What the task requires>
From the following material, work out how many lines include the string "sunday"; respond with the number only.

Data listing>
____
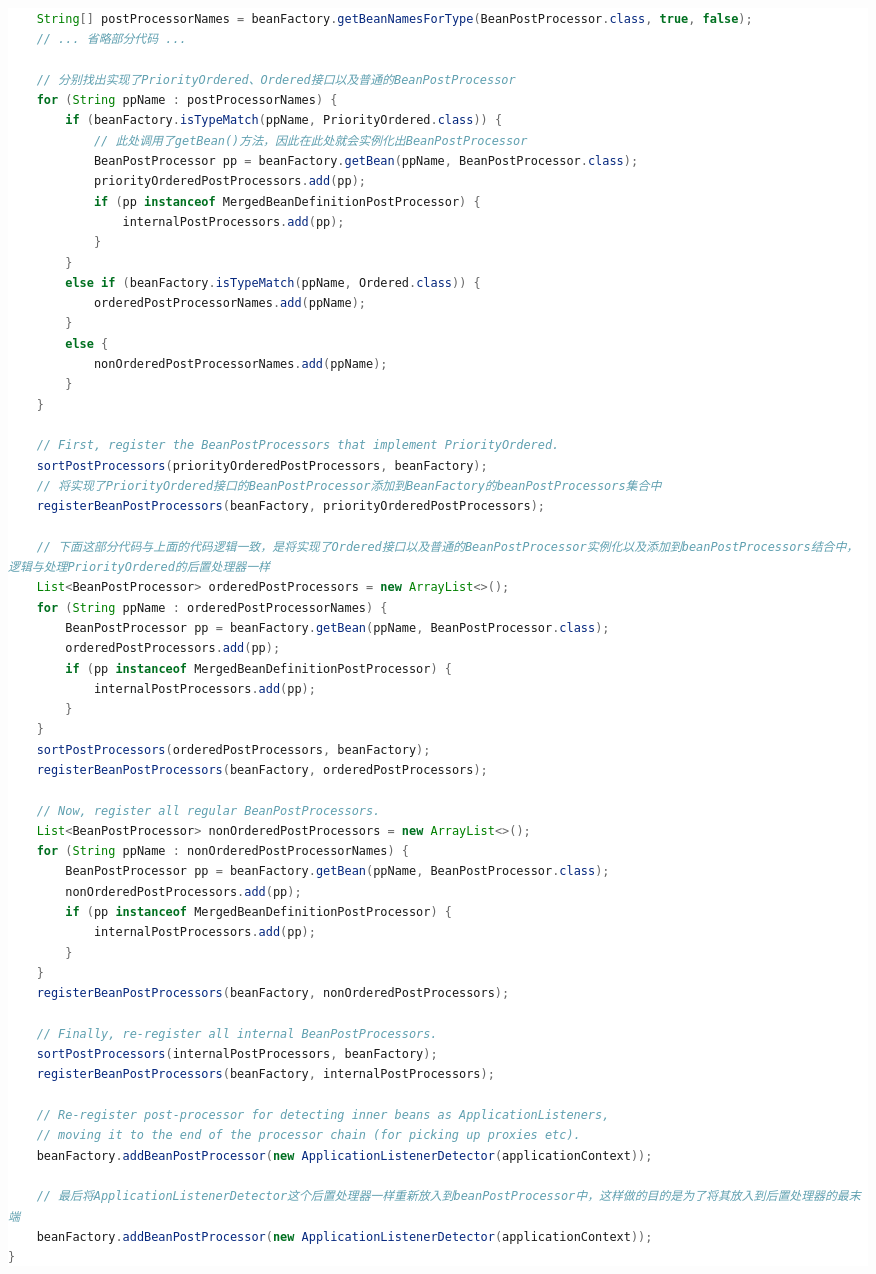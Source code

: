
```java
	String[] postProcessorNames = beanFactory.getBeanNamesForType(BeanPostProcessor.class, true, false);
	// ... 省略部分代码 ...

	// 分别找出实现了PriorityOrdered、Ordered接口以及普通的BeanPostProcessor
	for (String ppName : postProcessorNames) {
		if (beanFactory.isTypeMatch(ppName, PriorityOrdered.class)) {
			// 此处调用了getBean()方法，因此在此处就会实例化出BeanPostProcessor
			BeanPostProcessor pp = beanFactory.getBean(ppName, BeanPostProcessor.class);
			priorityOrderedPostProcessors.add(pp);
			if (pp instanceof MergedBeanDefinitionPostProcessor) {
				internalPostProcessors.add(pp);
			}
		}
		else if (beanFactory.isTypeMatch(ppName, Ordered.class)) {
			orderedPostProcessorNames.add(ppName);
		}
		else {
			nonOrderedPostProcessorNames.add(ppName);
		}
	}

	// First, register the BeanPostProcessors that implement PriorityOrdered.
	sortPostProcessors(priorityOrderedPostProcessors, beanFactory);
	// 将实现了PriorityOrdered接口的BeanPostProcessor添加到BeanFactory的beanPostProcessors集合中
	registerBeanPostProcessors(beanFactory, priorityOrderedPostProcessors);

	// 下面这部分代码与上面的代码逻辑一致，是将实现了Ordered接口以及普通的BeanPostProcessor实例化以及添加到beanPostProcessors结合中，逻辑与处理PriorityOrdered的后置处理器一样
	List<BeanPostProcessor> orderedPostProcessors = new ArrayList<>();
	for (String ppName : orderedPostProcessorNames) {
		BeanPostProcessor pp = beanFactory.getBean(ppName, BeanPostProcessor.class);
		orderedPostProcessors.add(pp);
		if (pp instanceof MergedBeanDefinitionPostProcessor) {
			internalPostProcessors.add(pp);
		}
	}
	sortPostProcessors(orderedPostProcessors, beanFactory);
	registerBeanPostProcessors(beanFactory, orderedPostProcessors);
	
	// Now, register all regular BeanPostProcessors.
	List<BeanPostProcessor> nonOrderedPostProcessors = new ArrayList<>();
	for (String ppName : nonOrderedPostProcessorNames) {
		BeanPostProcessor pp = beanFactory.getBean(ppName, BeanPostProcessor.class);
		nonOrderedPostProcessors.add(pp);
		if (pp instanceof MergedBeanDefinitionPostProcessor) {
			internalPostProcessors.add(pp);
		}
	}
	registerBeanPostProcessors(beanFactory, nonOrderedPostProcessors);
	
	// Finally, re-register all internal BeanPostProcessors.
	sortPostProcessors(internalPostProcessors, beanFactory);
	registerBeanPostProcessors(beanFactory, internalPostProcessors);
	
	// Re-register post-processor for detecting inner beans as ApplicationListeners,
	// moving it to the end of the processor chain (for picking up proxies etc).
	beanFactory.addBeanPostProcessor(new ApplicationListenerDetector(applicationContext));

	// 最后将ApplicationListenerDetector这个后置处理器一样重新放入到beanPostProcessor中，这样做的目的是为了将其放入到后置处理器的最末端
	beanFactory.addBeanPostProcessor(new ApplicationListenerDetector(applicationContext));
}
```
____
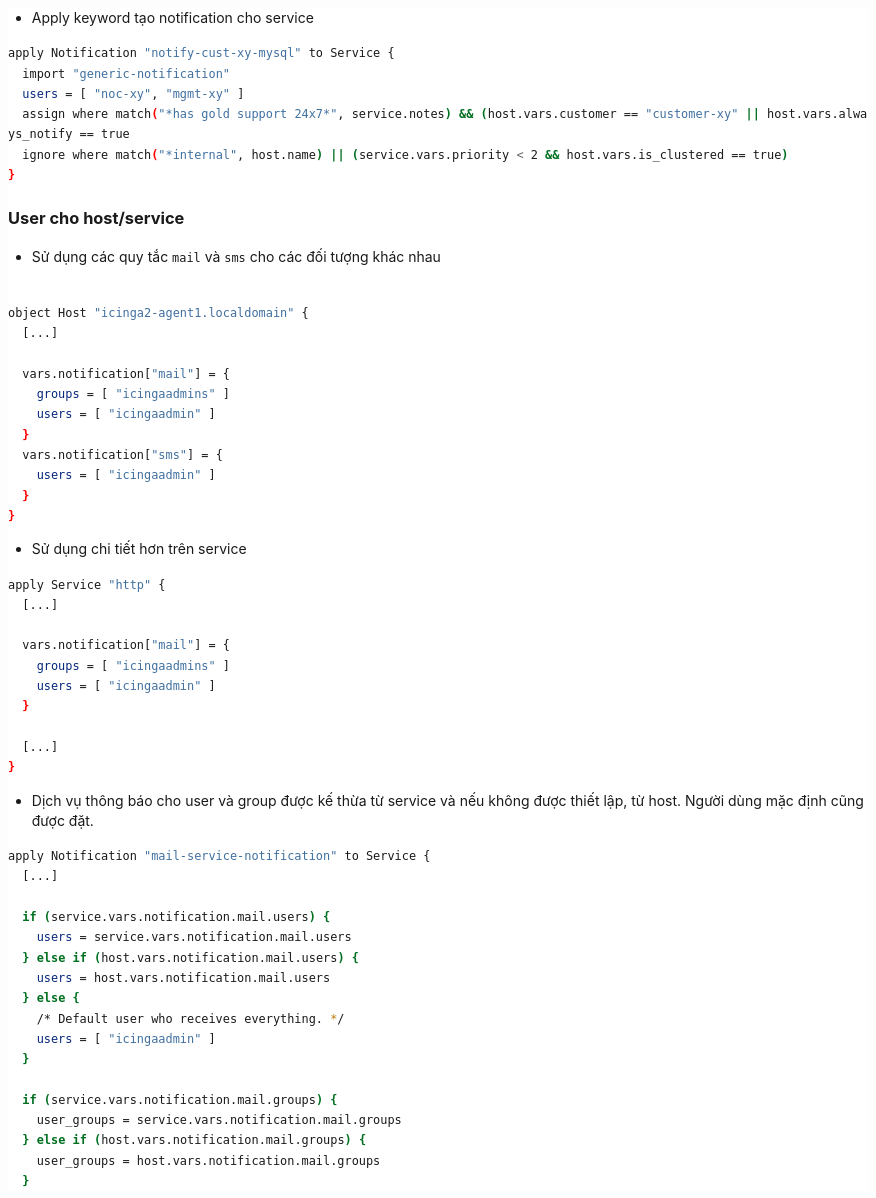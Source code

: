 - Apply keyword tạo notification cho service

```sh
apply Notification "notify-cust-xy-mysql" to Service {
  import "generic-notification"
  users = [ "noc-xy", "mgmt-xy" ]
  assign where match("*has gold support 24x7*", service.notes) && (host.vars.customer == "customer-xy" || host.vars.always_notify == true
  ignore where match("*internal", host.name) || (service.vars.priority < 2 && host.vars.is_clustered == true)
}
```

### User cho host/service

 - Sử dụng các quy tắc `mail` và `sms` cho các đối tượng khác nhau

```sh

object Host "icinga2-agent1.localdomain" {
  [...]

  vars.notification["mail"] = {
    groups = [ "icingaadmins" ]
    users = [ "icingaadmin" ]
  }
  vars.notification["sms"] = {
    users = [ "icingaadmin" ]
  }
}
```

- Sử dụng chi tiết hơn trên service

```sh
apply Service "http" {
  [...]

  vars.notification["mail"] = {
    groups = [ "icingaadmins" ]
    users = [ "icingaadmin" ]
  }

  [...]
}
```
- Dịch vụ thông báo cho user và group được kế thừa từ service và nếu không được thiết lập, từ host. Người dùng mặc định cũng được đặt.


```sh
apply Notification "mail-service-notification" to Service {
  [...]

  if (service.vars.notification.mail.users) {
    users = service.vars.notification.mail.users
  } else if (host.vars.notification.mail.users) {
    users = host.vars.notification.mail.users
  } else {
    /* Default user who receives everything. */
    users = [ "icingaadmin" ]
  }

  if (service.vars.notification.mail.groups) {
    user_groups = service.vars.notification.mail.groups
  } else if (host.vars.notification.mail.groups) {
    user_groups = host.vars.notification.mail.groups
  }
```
____
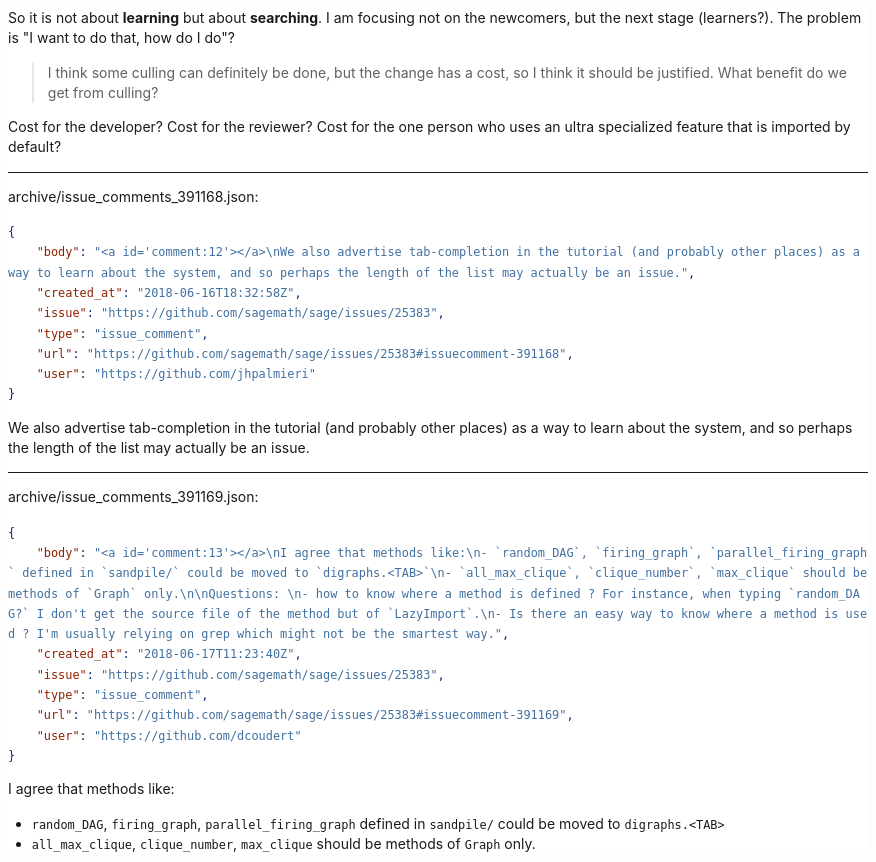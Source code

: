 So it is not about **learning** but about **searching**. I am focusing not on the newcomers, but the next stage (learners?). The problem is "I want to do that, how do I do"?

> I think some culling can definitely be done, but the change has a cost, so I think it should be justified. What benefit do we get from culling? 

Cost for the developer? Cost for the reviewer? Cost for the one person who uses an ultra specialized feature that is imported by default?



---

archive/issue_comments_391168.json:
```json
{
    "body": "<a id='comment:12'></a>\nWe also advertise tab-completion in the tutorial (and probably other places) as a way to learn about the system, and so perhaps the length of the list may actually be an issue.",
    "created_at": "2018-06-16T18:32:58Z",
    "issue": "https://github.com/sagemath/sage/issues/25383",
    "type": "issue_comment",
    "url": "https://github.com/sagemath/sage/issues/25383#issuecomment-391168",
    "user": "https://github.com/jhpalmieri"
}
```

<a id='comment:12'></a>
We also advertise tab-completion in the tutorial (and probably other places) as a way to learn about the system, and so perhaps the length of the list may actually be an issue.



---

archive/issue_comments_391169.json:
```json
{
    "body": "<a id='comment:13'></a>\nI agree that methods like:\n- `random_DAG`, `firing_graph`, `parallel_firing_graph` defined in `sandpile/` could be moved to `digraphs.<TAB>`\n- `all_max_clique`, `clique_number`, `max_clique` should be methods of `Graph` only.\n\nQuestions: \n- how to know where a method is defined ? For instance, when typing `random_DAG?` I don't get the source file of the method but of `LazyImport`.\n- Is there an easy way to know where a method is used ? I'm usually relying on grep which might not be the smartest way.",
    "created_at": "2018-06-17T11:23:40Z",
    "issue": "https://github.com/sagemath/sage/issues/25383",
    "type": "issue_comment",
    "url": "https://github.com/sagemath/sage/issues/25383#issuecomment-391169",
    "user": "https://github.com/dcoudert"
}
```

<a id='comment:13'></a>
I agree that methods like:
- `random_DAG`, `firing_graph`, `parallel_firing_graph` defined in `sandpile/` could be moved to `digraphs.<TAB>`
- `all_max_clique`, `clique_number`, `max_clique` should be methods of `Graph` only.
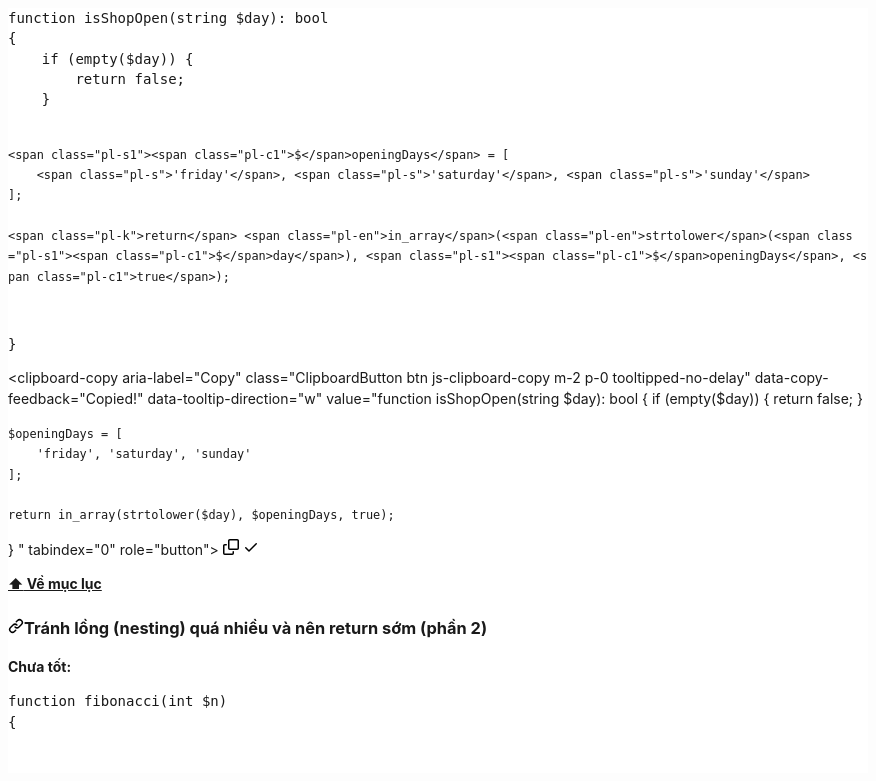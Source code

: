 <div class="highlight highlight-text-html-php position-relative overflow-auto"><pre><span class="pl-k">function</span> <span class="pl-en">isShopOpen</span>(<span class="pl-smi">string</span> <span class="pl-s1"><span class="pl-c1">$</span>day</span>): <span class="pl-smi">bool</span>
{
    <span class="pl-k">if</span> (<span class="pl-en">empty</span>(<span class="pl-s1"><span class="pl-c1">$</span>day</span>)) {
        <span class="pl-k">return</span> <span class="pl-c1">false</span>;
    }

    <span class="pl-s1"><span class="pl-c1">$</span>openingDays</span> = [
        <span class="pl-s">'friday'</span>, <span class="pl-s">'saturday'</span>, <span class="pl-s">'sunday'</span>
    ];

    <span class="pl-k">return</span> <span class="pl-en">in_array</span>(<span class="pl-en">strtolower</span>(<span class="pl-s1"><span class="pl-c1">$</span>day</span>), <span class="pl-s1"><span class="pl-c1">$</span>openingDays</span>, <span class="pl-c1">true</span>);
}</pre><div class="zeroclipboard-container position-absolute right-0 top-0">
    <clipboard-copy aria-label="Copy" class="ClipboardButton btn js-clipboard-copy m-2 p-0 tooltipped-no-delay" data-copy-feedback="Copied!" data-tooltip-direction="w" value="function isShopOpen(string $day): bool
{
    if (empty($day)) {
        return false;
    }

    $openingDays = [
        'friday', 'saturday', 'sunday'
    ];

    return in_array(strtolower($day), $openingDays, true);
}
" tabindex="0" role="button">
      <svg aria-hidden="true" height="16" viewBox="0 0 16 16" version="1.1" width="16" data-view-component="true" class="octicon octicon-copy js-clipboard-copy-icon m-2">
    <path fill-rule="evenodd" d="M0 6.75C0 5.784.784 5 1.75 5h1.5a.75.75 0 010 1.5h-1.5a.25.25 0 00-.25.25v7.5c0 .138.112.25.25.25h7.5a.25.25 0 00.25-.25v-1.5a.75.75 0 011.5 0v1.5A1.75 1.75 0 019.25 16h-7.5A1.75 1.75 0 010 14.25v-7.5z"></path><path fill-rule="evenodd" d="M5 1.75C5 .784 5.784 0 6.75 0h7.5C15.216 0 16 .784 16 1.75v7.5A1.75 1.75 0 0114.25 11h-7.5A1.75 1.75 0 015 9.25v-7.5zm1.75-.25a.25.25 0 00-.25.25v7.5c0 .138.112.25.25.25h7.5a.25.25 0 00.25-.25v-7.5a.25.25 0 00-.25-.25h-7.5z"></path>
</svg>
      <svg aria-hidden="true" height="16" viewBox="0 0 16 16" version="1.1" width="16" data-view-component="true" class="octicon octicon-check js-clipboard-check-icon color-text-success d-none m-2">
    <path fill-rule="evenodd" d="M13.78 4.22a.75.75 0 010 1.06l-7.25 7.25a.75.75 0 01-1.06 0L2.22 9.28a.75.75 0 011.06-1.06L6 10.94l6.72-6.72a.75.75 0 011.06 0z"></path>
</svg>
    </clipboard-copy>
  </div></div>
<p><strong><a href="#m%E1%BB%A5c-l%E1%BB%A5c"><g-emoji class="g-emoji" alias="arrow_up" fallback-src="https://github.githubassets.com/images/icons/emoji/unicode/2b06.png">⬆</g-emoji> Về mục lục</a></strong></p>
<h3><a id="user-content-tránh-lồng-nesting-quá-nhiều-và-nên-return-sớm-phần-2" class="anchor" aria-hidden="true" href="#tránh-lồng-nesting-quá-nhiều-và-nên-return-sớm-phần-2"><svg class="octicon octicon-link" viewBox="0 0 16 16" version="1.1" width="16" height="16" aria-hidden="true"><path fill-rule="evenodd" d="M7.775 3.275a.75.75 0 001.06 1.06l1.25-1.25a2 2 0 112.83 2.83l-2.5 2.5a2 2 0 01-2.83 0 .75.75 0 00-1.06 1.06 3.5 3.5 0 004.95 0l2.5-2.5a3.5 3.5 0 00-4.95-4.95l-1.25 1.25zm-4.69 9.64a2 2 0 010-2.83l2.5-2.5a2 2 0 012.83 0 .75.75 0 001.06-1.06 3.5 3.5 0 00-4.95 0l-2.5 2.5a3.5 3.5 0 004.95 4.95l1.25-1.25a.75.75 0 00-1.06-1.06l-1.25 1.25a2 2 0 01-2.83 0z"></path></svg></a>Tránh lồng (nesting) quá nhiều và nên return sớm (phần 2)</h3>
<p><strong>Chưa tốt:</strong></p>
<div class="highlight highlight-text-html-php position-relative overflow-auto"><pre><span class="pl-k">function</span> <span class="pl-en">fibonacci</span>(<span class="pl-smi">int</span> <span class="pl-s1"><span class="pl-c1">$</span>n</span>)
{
____
Task response>
2